> [Problem to work on]: Go line by line through the records below. Copy whichever lines contain the string "results".
*** Opening Data shown ***
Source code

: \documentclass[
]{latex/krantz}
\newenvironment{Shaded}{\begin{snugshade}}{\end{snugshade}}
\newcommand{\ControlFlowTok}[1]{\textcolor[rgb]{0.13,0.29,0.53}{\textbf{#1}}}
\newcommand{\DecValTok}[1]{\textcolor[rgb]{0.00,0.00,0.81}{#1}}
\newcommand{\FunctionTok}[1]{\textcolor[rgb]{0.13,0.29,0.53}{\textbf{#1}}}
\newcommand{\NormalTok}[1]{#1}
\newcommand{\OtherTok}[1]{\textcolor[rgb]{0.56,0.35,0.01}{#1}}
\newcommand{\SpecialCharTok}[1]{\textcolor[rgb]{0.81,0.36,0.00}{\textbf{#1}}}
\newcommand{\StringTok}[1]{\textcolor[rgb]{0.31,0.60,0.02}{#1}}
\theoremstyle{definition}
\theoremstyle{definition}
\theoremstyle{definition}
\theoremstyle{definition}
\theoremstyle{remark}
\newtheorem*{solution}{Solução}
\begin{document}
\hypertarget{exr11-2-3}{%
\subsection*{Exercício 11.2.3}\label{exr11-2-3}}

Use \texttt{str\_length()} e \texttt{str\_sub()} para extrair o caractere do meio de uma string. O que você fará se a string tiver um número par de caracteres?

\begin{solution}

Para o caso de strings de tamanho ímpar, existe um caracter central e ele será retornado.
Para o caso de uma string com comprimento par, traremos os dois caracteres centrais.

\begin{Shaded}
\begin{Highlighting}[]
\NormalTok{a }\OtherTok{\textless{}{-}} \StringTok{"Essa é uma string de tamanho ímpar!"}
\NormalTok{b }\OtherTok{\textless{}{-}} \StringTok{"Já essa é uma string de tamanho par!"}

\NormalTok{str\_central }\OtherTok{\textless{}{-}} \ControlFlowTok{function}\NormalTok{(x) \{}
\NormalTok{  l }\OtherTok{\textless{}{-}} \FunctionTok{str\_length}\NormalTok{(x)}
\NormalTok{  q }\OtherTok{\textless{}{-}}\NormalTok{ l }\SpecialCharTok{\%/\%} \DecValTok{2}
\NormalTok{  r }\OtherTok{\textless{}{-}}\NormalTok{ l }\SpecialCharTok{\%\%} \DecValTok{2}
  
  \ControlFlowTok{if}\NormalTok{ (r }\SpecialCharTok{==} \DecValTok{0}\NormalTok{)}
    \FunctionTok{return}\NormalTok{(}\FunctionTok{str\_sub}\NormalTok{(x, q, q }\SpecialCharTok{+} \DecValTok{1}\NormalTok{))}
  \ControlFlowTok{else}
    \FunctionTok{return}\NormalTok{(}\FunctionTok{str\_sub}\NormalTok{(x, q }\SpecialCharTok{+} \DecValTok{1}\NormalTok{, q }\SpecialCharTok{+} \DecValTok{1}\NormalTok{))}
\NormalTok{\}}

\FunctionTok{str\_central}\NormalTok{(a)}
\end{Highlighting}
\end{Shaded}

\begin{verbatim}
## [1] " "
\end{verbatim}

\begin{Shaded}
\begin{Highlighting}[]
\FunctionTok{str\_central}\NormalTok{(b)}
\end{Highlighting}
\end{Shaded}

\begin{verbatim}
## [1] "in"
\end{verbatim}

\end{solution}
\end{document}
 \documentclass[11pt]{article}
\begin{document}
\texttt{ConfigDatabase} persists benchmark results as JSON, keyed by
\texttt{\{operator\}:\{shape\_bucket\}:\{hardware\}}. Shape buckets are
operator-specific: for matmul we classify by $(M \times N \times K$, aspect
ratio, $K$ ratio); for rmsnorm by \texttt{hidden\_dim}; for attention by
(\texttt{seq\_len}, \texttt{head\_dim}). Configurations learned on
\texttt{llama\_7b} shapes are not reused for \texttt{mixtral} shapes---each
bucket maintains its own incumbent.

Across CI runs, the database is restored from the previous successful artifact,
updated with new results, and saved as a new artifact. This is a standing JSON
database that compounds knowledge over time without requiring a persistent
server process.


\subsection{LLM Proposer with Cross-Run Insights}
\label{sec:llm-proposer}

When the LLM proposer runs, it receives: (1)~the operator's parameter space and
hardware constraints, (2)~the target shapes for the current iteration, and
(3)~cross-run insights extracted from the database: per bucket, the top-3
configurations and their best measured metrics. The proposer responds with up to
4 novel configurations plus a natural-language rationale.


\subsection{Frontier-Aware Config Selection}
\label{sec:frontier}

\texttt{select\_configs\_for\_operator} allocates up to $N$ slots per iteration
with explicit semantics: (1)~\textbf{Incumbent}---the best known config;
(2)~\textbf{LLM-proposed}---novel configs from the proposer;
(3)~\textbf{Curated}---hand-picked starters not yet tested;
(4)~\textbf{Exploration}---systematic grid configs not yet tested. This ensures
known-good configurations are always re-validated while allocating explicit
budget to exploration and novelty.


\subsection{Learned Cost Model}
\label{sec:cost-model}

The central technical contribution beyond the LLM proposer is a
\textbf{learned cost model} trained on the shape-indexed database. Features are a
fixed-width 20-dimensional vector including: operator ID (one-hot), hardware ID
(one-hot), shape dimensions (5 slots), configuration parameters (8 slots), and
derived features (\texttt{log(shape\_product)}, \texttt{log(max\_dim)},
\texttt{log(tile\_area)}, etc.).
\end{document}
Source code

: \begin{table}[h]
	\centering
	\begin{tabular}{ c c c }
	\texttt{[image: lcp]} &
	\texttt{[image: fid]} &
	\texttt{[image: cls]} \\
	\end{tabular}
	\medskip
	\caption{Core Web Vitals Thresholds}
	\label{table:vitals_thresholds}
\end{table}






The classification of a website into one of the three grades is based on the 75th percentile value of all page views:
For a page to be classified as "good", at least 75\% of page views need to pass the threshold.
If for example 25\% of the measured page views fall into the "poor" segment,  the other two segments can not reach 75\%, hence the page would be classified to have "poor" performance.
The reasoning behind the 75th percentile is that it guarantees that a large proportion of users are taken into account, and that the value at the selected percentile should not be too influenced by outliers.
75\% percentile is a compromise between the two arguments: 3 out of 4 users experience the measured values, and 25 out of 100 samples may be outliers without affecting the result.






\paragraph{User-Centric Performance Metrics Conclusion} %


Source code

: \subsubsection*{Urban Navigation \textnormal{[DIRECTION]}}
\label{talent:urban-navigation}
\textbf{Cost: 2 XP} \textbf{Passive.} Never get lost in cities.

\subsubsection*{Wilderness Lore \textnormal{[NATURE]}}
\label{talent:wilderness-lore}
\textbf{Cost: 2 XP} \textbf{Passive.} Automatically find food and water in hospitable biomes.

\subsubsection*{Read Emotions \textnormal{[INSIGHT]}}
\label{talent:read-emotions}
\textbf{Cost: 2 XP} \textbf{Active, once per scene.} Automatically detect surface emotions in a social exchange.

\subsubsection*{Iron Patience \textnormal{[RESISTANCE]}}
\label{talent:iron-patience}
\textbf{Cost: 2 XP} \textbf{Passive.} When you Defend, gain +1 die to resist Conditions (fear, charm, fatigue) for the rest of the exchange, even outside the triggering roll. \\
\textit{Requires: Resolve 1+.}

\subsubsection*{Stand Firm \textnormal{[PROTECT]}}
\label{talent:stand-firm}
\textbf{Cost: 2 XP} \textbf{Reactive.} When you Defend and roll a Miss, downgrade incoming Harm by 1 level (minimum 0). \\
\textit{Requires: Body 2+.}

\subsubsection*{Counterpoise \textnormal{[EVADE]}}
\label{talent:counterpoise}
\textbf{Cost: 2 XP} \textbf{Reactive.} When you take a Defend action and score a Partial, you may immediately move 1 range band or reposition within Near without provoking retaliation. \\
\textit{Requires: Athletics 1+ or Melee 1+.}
*** Closing Data shown ***
> [Task output]:
\texttt{ConfigDatabase} persists benchmark results as JSON, keyed by
updated with new results, and saved as a new artifact. This is a standing JSON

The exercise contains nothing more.